The Guyanese Government said it will not engage members of a US delegation that will be in the country on a “fact finding mission” into claims that the state is discriminating against citizens of African ancestry.
In a statement on Sunday, the government said it would not meet with the US delegation since its members are “acting in their private capacities” and their trip “is a clear interference in Guyana’s domestic politics with a bias towards the political Opposition in Guyana.”
The delegation, which is led by Georgia Assemblywoman Dee Dawkins-Haigler and South Carolina Representative John King, is due to arrive in Guyana today and will leave on November 19.
In a statement prior to their departure, it was noted that the delegation is “is concerned about allegations of discrimination towards certain ethnic groups in Guyana as well as Guyanese-American citizens currently residing in and out of Guyana.”
Guyana said the delegation is visiting after a “one-sided engagement” called the “Conference on Guyana” in Washington, DC that was organised by Guyanese-American activist Rickford Burke.
“This one-sided engagement presented the platform for Opposition Politicians to spew concocted and fabricated narratives about the Government of Guyana, including their usual diatribe about racial discrimination and extra judicial killings, without any fact-checking mechanism and without the Government being afforded a hearing or the facility of a response.
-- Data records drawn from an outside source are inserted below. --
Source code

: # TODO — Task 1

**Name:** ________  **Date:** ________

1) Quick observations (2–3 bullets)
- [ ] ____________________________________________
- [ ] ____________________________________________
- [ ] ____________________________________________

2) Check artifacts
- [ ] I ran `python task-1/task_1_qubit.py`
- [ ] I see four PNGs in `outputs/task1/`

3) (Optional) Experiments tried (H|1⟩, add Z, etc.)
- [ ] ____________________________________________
It is obvious that these jaundiced, baseless and unfounded narratives of these Opposition Politicians, unsupported by any evidence whatsoever, have influenced this delegation,” the government said.
“Burke is wanted by law enforcement agencies in Guyana for a number of criminal offences for which he is charged, including, extortion of Guyanese businessmen. These charges are pending before Magistrates’ Courts in Guyana. Burke is publicly known for his daily diet of racist rants on social media with the intent of exciting racial hostilities, strife and ethnic violence among the different ethnic groups of Guyana. His inane rantings are invariably directed at the People’s Progressive Party Civic (PPP/C) Government.”
The government stated that any foreign delegation interested in learning about the problems Guyana has faced historically should look at matters such as the fraudulent elections of 1968, 1973, 1980 and 1985; human rights violations that took place from 1968 to 1992 and the abuse, violence and killing of persons opposed to the then Government, which is now the opposition party.